■ Aim of the exercise ■
When the data below is printed, every line must match exactly and the images must be absent.

■ The records ■
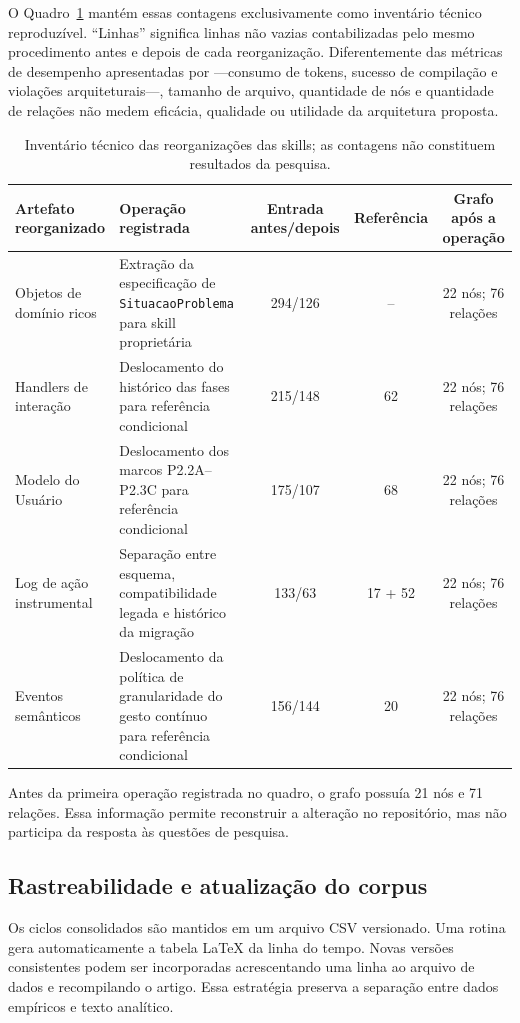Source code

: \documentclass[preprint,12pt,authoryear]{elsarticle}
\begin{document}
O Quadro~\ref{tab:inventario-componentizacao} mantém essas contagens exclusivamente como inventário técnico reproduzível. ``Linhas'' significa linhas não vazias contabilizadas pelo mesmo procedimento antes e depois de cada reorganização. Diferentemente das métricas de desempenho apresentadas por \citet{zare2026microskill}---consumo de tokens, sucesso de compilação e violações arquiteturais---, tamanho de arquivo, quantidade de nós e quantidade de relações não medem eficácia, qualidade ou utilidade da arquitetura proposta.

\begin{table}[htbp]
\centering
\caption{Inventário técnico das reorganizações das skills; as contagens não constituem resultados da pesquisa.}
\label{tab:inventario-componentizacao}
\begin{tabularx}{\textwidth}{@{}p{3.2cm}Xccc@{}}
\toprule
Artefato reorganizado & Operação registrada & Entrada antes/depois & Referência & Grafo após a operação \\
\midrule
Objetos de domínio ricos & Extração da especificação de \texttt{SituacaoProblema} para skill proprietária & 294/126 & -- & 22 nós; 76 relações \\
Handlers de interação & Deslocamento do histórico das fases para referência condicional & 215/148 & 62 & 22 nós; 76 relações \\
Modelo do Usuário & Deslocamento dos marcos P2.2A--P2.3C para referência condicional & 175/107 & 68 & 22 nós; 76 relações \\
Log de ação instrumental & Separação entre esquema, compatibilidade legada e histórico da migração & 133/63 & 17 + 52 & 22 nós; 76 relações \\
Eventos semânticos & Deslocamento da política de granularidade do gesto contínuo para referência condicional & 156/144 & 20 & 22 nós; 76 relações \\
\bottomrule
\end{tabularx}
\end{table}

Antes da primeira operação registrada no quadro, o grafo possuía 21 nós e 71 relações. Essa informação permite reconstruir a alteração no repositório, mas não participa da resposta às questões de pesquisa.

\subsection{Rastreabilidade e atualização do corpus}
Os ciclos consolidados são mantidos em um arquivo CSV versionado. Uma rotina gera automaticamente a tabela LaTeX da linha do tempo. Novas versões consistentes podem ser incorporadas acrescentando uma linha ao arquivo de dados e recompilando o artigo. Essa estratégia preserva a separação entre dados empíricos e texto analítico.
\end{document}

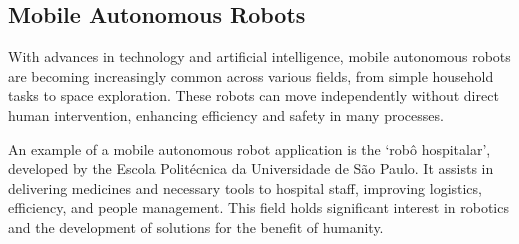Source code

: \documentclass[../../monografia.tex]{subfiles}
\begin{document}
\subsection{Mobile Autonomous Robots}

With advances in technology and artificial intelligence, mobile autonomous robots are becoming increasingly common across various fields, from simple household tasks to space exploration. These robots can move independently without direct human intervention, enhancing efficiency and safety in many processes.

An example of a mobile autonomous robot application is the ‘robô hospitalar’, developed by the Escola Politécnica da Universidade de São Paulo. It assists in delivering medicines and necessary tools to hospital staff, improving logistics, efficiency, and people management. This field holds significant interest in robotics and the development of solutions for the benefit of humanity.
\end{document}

■ Output below ■
Source code

: \documentclass[preprint,12pt,authoryear]{elsarticle}
\begin{document}
O Quadro~\ref{tab:inventario-componentizacao} mantém essas contagens exclusivamente como inventário técnico reproduzível. ``Linhas'' significa linhas não vazias contabilizadas pelo mesmo procedimento antes e depois de cada reorganização. Diferentemente das métricas de desempenho apresentadas por \citet{zare2026microskill}---consumo de tokens, sucesso de compilação e violações arquiteturais---, tamanho de arquivo, quantidade de nós e quantidade de relações não medem eficácia, qualidade ou utilidade da arquitetura proposta.

\begin{table}[htbp]
\centering
\caption{Inventário técnico das reorganizações das skills; as contagens não constituem resultados da pesquisa.}
\label{tab:inventario-componentizacao}
\begin{tabularx}{\textwidth}{@{}p{3.2cm}Xccc@{}}
\toprule
Artefato reorganizado & Operação registrada & Entrada antes/depois & Referência & Grafo após a operação \\
\midrule
Objetos de domínio ricos & Extração da especificação de \texttt{SituacaoProblema} para skill proprietária & 294/126 & -- & 22 nós; 76 relações \\
Handlers de interação & Deslocamento do histórico das fases para referência condicional & 215/148 & 62 & 22 nós; 76 relações \\
Modelo do Usuário & Deslocamento dos marcos P2.2A--P2.3C para referência condicional & 175/107 & 68 & 22 nós; 76 relações \\
Log de ação instrumental & Separação entre esquema, compatibilidade legada e histórico da migração & 133/63 & 17 + 52 & 22 nós; 76 relações \\
Eventos semânticos & Deslocamento da política de granularidade do gesto contínuo para referência condicional & 156/144 & 20 & 22 nós; 76 relações \\
\bottomrule
\end{tabularx}
\end{table}

Antes da primeira operação registrada no quadro, o grafo possuía 21 nós e 71 relações. Essa informação permite reconstruir a alteração no repositório, mas não participa da resposta às questões de pesquisa.

\subsection{Rastreabilidade e atualização do corpus}
Os ciclos consolidados são mantidos em um arquivo CSV versionado. Uma rotina gera automaticamente a tabela LaTeX da linha do tempo. Novas versões consistentes podem ser incorporadas acrescentando uma linha ao arquivo de dados e recompilando o artigo. Essa estratégia preserva a separação entre dados empíricos e texto analítico.
\end{document}

Source code

: \documentclass[../../monografia.tex]{subfiles}
\begin{document}
\subsection{Mobile Autonomous Robots}

With advances in technology and artificial intelligence, mobile autonomous robots are becoming increasingly common across various fields, from simple household tasks to space exploration. These robots can move independently without direct human intervention, enhancing efficiency and safety in many processes.

An example of a mobile autonomous robot application is the ‘robô hospitalar’, developed by the Escola Politécnica da Universidade de São Paulo. It assists in delivering medicines and necessary tools to hospital staff, improving logistics, efficiency, and people management. This field holds significant interest in robotics and the development of solutions for the benefit of humanity.
\end{document}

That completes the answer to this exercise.